Regulation durch negatives Feedback
Die HHA-Achse wird durch negatives Feedback reguliert. Die Hemmung durch Hormone der Adenohypophyse wird als Short-Feedback-Loop bezeichnet, wohingegen die Hemmung durch die Hormone der peripheren endokrinen Drüsen als Long-Feedback-Loop bezeichnet wird.
Funktionelle Anatomie der Hypothalamus-Hypophysen-Achse
Die Hirnanhangsdrüse oder Hypophyse besteht anatomisch aus drei Sektionen:
- Hypothalamus: Der Hypothalamus synthetisiert Releasing-Hormone, die in die hypophysären Pfortadervenen ausgeschüttet werden und so zur Adenohypophyse gelangen.
- Adenohypophyse (Hypophysenvorderlappen, HVL): Hier werden Hormone wie Wachstumshormon (GH), Prolaktin, adrenokortikotropes Hormon (ACTH), Thyreoidea-stimulierendes Hormon (TSH), luteinisierendes Hormon (LH) und follikelstimulierendes Hormon (FSH) gebildet und freigesetzt. Die Freisetzung dieser Hormone wird durch Releasing-Hormone aus dem Hypothalamus stimuliert, mit Ausnahme von Prolaktin, dessen Freisetzung durch einen inhibierenden Faktor aus dem Hypothalamus gehemmt wird.

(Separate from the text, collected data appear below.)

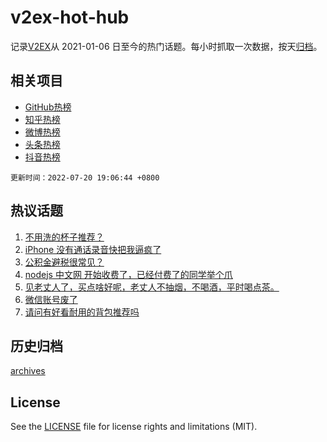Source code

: # v2ex-hot-hub

 记录[V2EX](https://www.v2ex.com/)从 2021-01-06 日至今的热门话题。每小时抓取一次数据，按天[归档](archives)。
 
 ## 相关项目

- [GitHub热榜](https://github.com/lonnyzhang423/github-hot-hub)
- [知乎热榜](https://github.com/lonnyzhang423/zhihu-hot-hub)
- [微博热榜](https://github.com/lonnyzhang423/weibo-hot-hub)
- [头条热榜](https://github.com/lonnyzhang423/toutiao-hot-hub)
- [抖音热榜](https://github.com/lonnyzhang423/douyin-hot-hub)


 `更新时间：2022-07-20 19:06:44 +0800`

## 热议话题

1. [不用洗的杯子推荐？](https://www.v2ex.com/t/867388)
1. [iPhone 没有通话录音快把我逼疯了](https://www.v2ex.com/t/867435)
1. [公积金避税很常见？](https://www.v2ex.com/t/867510)
1. [nodejs 中文网 开始收费了，已经付费了的同学举个爪](https://www.v2ex.com/t/867461)
1. [见老丈人了，买点啥好呢，老丈人不抽烟，不喝酒，平时喝点茶。](https://www.v2ex.com/t/867393)
1. [微信账号废了](https://www.v2ex.com/t/867428)
1. [请问有好看耐用的背包推荐吗](https://www.v2ex.com/t/867431)

## 历史归档

[archives](archives)

## License

See the [LICENSE](LICENSE) file for license rights and limitations (MIT).
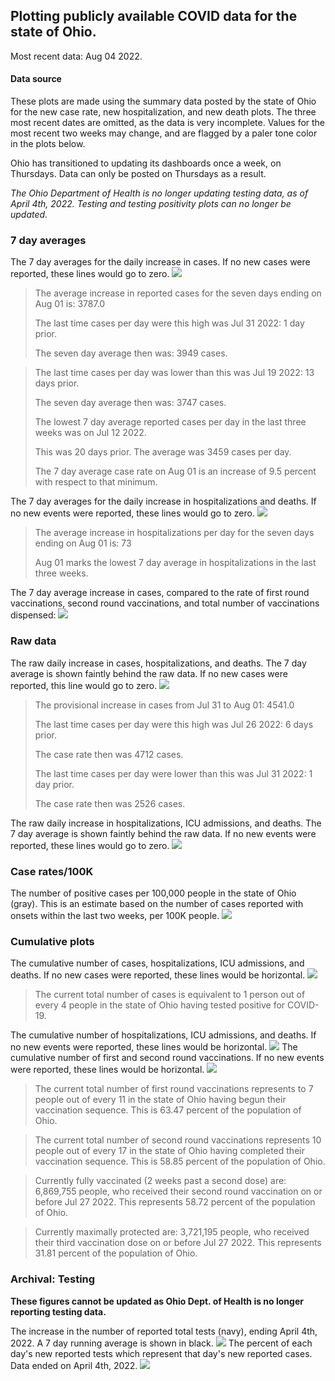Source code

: ## Plotting publicly available COVID data for the state of Ohio. 

Most recent data: Aug 04 2022. 

#### Data source
These plots are made using the summary data posted by the state of Ohio for the new case rate,
    new hospitalization, and new death plots. The three most recent dates are omitted, as the data is very incomplete. Values for the most recent two weeks may change, and are flagged by a paler tone color in the plots below. 

Ohio has transitioned to updating its dashboards once a week, on Thursdays. Data can only be posted on Thursdays as a result. 

*The Ohio Department of Health is no longer updating testing data, as of April 4th, 2022. Testing and testing positivity plots can no longer be updated.* 

### 7 day averages
The 7 day averages for the daily increase in cases. If no new cases were reported, these lines would go to zero.
![](7dayaverage_cases.png)

>The average increase in reported cases for the seven days ending on Aug 01 is: 3787.0
>
>The last time cases per day were this high was Jul 31 2022: 1 day prior.
>
>The seven day average then was: 3949 cases.

>
>The last time cases per day was lower than this was Jul 19 2022: 13 days prior.
>
>The seven day average then was: 3747 cases.
>
>The lowest 7 day average reported cases per day in the last three weeks was on Jul 12 2022.
>
>This was 20 days prior. The average was 3459 cases per day.
>
>The 7 day average case rate on Aug 01 is an increase of 9.5 percent with respect to that minimum.

The 7 day averages for the daily increase in hospitalizations and deaths. If no new events were reported, these lines would go to zero.
![](7dayaverage_hospital.png)

>The average increase in hospitalizations per day for the seven days ending on Aug 01 is: 73
>
>Aug 01 marks the lowest 7 day average in hospitalizations in the last three weeks.

The 7 day average increase in cases, compared to the rate of first round vaccinations, second round vaccinations, and total number of vaccinations dispensed:
![](DailyVaccinationsCases.png)

### Raw data
The raw daily increase in cases, hospitalizations, and deaths. The 7 day average is shown faintly behind the raw data. If no new cases were reported, this line would go to zero.
![](DailyCases.png)

>The provisional increase in cases from Jul 31 to Aug 01: 4541.0 
>
>The last time cases per day were this high was Jul 26 2022: 6 days prior. 
>
>The case rate then was 4712 cases.
>
>The last time cases per day were lower than this was Jul 31 2022: 1 day prior. 
>
>The case rate then was 2526 cases.

The raw daily increase in hospitalizations, ICU admissions, and deaths. The 7 day average is shown faintly behind the raw data. If no new events were reported, these lines would go to zero.
![](DailyHospitalizations.png)

### Case rates/100K 

The number of positive cases per 100,000 people in the state of Ohio (gray). This is an estimate based on the number of cases reported with onsets within the last two weeks, per 100K people.
![](7dayaverage_rate.png)
### Cumulative plots
The cumulative number of cases, hospitalizations, ICU admissions, and deaths. If no new cases were reported, these lines would be horizontal.
![](Cases.png)

>The current total number of cases is equivalent to 1 person out of every 4 people in the state of Ohio having tested positive for COVID-19.

The cumulative number of hospitalizations, ICU admissions, and deaths. If no new events were reported, these lines would be horizontal.
![](Hospitalizations.png)
The cumulative number of first and second round vaccinations. If no new events were reported, these lines would be horizontal.
![](Vaccinations.png)

>The current total number of first round vaccinations represents to 7 people out of every 11 in the state of Ohio having begun their vaccination sequence.
>This is 63.47 percent of the population of Ohio.

>The current total number of second round vaccinations represents 10 people out of every 17 in the state of Ohio having completed their vaccination sequence.
>This is 58.85 percent of the population of Ohio.

>Currently fully vaccinated (2 weeks past a second dose) are: 6,869,755 people, who received their second round vaccination on or before Jul 27 2022.
>This represents 58.72 percent of the population of Ohio.

>Currently maximally protected are: 3,721,195 people, who received their third vaccination dose on or before Jul 27 2022.
>This represents 31.81 percent of the population of Ohio.

### Archival: Testing
**These figures cannot be updated as Ohio Dept. of Health is no longer reporting testing data.**

The increase in the number of reported total tests (navy), ending April 4th, 2022. A 7 day running average is shown in black.
![](DailyTests.png)
The percent of each day's new reported tests which represent that day's new reported cases. Data ended on April 4th, 2022.
![](percentpositive_tests.png)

- Neurohypophyse (Hypophysenhinterlappen, HHL): Die Hormonsynthese findet bereits in den Neuronen des Hypothalamus statt. Mittels axonalem Transport gelangen sie zur Neurohypophyse, von wo aus sie letztendlich in das venöse System sezerniert werden. Die Neurohypophyse setzt zwei Hormone frei: das antidiuretische Hormon (ADH), auch als Arginin-Vasopressin (AVP) bezeichnet, und Oxytocin.
Ursachen von Störungen der Hypothalamus-Hypophysen-Achse
Die Ausschüttung der meisten Hormone im menschlichen Organismus wird zentral durch die Funktionseinheit Hypothalamus und Hypophyse gesteuert. Genetische Erkrankungen, Entzündungen, Traumata oder auch raumfordernde Prozesse können diese Steuerzentrale beeinträchtigen, was oft mit einer Störung des Hormonhaushalts verbunden ist. Die häufigsten Erkrankungen, die zu Störungen im Regelkreislauf von Hypothalamus und Hypophyse führen, sind raumfordernde Prozesse.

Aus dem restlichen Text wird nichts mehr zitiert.